# bevels



## flyingduster (Sep 6, 2009)

after:


----------



## KPoos (Aug 29, 2009)

I like this. I was brushing hair down and holding but I like seeing exactly how you are cutting it and getting into a nice circle.


----------



## flyingduster (Sep 6, 2009)

I was gonna also say that I'm really just posting the pics, cos I *wish* I'd had pics when trying to work out what people were explaining online! lol!! It took a bit of experimenting and fiddling about to work out what they were saying, and then to actually get it working for me... and hence I hope the pcis help someone else!


----------



## plumcrazy (Sep 11, 2009)

flyingduster said:


> I was gonna also say that I'm really just posting the pics, cos I *wish* I'd had pics when trying to work out what people were explaining online! lol!! It took a bit of experimenting and fiddling about to work out what they were saying, and then to actually get it working for me... and hence I hope the pcis help someone else!


YAY!!!!! Thank you!!


----------



## Olie (Oct 10, 2009)

Yes feel free to send more!!


----------



## puppylove (Aug 9, 2009)

Very cool. Thanks!


----------



## KPoos (Aug 29, 2009)

Now can you do the top? I want to see how exactly how to get that nice rounded look.


----------



## Fluffyspoos (Aug 11, 2009)

Thank you so much! This is really helpful! Would the same apply for toy and mini sizes?


----------



## AgilityIG (Feb 8, 2009)

Excellent shots - I had been combing Vinnie's leg hair down, but had not thought to hold it in place. I'll have to give it a try this weekend! Thanks!!


----------



## Birdie (Jun 28, 2009)

Ooh thanks for the pics!! Those are very helpful.  I'll have to give this a try later. It looks way easier than the way I was doing it!! (neater too) lol


----------



## flyingduster (Sep 6, 2009)

it is fiddly to do still, especially around the back of the foot (and for that I generally just make sure it's not way longer than my thumb holding it, and worry about neatening it properly later!) but it does get a better edge to work with than simply combing down and scissoring.

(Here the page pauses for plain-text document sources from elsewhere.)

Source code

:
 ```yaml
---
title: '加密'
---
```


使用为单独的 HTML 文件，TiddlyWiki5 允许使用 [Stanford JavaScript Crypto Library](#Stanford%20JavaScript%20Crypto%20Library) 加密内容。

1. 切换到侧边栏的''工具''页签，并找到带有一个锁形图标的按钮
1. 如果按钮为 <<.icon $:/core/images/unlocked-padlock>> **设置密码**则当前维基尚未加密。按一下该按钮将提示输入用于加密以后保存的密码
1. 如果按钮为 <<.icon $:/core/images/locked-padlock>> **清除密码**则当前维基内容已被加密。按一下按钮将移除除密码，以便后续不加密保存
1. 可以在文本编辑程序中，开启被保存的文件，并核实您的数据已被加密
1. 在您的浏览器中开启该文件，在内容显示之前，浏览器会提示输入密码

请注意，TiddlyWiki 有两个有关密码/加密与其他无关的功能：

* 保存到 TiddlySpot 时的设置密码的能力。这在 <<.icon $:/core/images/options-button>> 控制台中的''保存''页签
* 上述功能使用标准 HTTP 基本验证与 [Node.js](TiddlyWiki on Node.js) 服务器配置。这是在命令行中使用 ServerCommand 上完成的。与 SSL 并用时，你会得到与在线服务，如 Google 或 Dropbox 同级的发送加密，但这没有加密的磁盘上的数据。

The same theory goes for ANY bevel, including mini and toy feet (note though that a thinner floppier coat doesn't show it as well!) as well as TAILS!!! I do the *exact* same thing with a tail; comb the fur up past the tip of the tail, hold it & trim the end off. Then comb it all down towards the base, and hold it firmly while trimming around the shaved band.

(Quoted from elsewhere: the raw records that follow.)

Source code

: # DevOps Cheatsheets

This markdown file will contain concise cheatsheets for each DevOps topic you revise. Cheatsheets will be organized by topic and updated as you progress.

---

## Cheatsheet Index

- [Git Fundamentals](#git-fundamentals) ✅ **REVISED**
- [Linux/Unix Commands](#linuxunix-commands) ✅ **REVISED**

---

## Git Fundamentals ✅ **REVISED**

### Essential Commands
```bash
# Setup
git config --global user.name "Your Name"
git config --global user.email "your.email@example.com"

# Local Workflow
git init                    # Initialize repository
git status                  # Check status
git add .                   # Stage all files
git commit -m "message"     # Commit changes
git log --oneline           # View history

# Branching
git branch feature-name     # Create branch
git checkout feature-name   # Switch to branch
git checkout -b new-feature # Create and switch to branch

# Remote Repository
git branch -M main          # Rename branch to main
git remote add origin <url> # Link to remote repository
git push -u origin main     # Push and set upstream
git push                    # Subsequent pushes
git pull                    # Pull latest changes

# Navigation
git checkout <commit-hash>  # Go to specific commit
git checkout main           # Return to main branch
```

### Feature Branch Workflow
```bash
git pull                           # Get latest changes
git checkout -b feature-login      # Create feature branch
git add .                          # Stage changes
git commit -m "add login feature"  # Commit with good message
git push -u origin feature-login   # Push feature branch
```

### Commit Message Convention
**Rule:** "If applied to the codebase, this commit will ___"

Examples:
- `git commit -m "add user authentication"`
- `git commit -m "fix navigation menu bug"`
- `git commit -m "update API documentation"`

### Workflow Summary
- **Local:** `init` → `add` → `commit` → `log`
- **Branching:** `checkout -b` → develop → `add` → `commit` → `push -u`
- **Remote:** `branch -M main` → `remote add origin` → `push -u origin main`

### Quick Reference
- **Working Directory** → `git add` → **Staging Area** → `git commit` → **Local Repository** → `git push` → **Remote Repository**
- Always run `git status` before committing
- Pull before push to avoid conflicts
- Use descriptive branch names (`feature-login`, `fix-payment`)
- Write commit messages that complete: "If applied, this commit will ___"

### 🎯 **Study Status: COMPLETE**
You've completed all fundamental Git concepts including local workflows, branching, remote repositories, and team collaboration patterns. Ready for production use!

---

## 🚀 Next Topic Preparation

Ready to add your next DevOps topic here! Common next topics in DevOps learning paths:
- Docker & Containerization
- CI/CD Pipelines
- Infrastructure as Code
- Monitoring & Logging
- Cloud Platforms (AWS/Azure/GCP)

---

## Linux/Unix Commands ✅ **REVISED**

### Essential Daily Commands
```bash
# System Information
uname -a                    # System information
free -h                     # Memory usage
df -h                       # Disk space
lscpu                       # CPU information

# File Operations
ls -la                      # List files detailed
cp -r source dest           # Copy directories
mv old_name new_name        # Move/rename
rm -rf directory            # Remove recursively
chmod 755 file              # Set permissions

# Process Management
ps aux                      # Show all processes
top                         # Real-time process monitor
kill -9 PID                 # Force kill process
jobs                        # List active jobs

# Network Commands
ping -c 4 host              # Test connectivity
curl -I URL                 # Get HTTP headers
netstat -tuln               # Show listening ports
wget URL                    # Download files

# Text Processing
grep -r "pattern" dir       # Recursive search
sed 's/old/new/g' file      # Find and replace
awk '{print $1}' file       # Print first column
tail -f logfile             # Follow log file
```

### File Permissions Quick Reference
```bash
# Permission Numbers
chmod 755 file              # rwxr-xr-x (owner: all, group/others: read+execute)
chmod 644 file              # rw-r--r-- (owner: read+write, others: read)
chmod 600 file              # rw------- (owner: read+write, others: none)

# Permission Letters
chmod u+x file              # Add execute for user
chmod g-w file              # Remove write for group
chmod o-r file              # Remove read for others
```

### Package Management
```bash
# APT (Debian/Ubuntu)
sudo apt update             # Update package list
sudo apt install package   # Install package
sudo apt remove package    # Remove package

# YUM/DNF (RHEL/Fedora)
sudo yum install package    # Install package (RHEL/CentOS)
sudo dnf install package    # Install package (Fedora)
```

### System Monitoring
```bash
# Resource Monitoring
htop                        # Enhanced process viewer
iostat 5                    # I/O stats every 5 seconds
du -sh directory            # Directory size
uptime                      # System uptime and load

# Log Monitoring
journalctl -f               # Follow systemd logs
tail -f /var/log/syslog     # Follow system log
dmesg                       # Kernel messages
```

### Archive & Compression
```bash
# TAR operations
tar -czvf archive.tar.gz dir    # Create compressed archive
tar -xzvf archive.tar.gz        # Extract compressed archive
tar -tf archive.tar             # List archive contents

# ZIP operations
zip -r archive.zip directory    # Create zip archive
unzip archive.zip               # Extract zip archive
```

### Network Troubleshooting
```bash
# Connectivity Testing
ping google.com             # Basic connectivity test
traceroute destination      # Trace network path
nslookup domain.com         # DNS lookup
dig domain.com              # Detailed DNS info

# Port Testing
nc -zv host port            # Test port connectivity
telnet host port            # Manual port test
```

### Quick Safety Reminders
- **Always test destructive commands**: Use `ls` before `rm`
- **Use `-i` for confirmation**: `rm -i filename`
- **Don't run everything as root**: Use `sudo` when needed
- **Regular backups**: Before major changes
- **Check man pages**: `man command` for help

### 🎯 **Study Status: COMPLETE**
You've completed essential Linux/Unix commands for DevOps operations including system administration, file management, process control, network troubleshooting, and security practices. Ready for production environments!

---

kPoos, I'm not sure how to show it, cos it literally is just tipping the very edges all around, there's nothing special about that. Like on the "let it go" pic, there's a bit flaring out on the left, I just tipped that with scissors, exactly as I was holding her there, to smooth the line. I'd put her foot down, and fluff up, tip any flaring bits or whatever, but nothing much.


----------



## AgilityIG (Feb 8, 2009)

FD - I groomed Vinnie this evening and tried your method - works like a charm! It looks much better. I just gives it such a smooth look at the bottom of the leg.


----------



## Fluffyspoos (Aug 11, 2009)

AgilityIG said:


> FD - I groomed Vinnie this evening and tried your method - works like a charm! It looks much better. I just gives it such a smooth look at the bottom of the leg.


You should post some pictures!


----------



## flyingduster (Sep 6, 2009)

hehe, awesome! and yes, pics!


----------



## AgilityIG (Feb 8, 2009)

I'll see what I can do... :biggrin:


----------



## AgilityIG (Feb 8, 2009)

ok... no laughing!! :biggrin: My bevels are not NEARLY as nice as FD's! The hair on Vinnie's legs is not quite as long, so I think the bevels are not nearly as obvious, but they look a lot different to me compared to what I normally do.

Sorry for the bad photos - just my little point and shoot:


----------



## KPoos (Aug 29, 2009)

I think they are nice! I love how his nails are all ground down, he's got good feet.


----------



## AgilityIG (Feb 8, 2009)

Thanks - I am a nut about his nails - long nails are a pet peeve of mine - I grind his weekly before I groom him. He's VERY good about it.


----------



## Fluffyspoos (Aug 11, 2009)

Those look great Agility! How long did it take Vinnie to warm up to your grinder?


----------



## AgilityIG (Feb 8, 2009)

I have been grinding nails on my dogs for about ten years. I started Vinnie out by having Brian hold him and just letting his legs hang. I would do a nail, feed a piece of cheese or something and do the next nail. I progressed to a treat for each foot and then to doing his nails on the grooming table by myself. I took it slow - I probably had Brian hold him for a few months and did nails weekly.


----------



## Katzka (Nov 26, 2009)

flyingduster said:


> I was gonna also say that I'm really just posting the pics, cos I *wish* I'd had pics when trying to work out what people were explaining online! lol!! It took a bit of experimenting and fiddling about to work out what they were saying, and then to actually get it working for me... and hence I hope the pcis help someone else!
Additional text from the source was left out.